The Pensions Regulator (TPR) wants to be given greater powers to block merger deals involving companies with stressed pension schemes, its chief executive has said.
Lesley Titcomb (pictured) told the Financial Times a new power to veto mergers and acquisitions in certain circumstances could better protect the 11 million members of final salary schemes in the private sector.
She urged the government to act quickly to tackle weaknesses in the system after problems with defined benefit (DB) pensions were exposed in a recent parliamentary probe into the failure of BHS.
The Work and Pensions Committee is currently debating the regulation of defined benefit pension schemes and whether the regulator should be handed extra powers.
BHS' collapse left about 20,000 members of its pension scheme facing cuts to their retirement income, with the pension deficit estimated at £571m in March.
Under the current system Sir Philip Green was not required to obtain clearance from the regulator before selling BHS, along with its underfunded pension scheme, to Dominic Chappell in 2015 for £1.

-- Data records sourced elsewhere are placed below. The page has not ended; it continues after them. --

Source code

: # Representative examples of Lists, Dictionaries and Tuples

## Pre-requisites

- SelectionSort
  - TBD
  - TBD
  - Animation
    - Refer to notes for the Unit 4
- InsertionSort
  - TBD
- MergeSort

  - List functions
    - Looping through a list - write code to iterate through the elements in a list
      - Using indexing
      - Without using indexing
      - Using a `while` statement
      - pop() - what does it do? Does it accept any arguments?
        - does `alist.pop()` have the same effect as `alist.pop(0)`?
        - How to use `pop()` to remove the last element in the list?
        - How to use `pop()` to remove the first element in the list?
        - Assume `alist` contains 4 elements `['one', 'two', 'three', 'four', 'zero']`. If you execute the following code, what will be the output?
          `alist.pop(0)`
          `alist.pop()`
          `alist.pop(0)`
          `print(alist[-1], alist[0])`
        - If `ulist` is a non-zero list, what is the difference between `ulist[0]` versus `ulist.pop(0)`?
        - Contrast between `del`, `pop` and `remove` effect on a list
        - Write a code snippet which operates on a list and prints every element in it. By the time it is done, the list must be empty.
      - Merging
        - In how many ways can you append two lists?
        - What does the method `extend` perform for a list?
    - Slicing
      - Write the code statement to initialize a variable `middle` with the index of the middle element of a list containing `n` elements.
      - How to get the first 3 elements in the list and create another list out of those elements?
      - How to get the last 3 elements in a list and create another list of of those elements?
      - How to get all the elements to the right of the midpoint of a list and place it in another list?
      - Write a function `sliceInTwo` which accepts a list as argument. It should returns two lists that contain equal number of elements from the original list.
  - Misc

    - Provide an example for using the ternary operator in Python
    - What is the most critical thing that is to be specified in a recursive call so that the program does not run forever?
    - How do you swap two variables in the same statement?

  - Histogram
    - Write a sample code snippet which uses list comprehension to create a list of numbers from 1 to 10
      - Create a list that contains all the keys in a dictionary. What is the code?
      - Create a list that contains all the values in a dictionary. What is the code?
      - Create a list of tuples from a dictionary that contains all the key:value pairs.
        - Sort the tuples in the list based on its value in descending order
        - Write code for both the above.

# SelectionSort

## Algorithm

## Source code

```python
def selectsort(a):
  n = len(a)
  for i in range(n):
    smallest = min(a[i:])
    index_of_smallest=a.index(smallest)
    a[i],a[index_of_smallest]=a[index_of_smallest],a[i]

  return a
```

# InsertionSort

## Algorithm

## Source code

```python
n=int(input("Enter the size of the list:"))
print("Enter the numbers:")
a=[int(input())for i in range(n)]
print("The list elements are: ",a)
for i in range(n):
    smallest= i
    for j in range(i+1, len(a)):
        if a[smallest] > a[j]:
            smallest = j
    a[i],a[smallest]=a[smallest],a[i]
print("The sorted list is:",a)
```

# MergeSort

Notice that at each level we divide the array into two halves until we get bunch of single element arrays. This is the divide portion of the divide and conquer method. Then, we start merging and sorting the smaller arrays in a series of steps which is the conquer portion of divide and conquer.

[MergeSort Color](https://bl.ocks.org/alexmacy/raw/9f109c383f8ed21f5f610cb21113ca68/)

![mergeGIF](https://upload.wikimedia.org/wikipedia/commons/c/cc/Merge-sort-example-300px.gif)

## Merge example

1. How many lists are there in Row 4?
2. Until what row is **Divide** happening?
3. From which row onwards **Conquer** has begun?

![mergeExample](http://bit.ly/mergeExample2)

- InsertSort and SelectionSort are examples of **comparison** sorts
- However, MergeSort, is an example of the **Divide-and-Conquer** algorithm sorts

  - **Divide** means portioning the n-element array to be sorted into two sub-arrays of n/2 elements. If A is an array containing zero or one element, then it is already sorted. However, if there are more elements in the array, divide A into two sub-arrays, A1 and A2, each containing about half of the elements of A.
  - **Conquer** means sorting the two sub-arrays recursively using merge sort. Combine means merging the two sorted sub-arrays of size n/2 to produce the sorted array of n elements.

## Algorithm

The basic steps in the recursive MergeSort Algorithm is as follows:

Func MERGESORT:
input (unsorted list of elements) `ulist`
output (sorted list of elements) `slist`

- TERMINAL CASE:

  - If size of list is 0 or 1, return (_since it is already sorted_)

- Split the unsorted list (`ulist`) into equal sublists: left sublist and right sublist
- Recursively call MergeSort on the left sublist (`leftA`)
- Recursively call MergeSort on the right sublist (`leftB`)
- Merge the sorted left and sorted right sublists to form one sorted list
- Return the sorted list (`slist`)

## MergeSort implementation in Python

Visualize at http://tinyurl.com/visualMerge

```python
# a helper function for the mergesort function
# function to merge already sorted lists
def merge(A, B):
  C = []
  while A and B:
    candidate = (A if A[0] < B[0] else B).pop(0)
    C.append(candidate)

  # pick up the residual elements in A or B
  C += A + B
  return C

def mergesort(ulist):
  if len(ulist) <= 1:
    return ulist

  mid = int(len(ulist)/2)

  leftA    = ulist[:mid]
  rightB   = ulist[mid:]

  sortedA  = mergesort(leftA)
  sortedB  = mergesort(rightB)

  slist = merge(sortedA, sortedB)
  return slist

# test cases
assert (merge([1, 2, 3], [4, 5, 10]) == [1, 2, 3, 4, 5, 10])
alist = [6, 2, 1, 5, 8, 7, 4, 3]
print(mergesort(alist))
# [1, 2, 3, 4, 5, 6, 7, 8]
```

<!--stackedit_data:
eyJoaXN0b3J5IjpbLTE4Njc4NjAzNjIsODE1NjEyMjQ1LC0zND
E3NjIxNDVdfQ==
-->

Titcomb said: "Another BHS-type sale could happen because of clearance being voluntary. If we are not approached then there is nothing we can doing about it. That is why one of the areas we need to look at is whether, in certain circumstances, corporate transactions should come to us."
Titcomb said any new power to force companies to obtain prior clearance should be targeted. "We are talking about a limited set of circumstances here, perhaps where there is underfunding [of the pension]," she told the FT.
She added: "I think we do need to recognise, though, that any such power has to be proportionate. To require all corporate transactions to come through us would gum up the system. Cases like BHS are rare."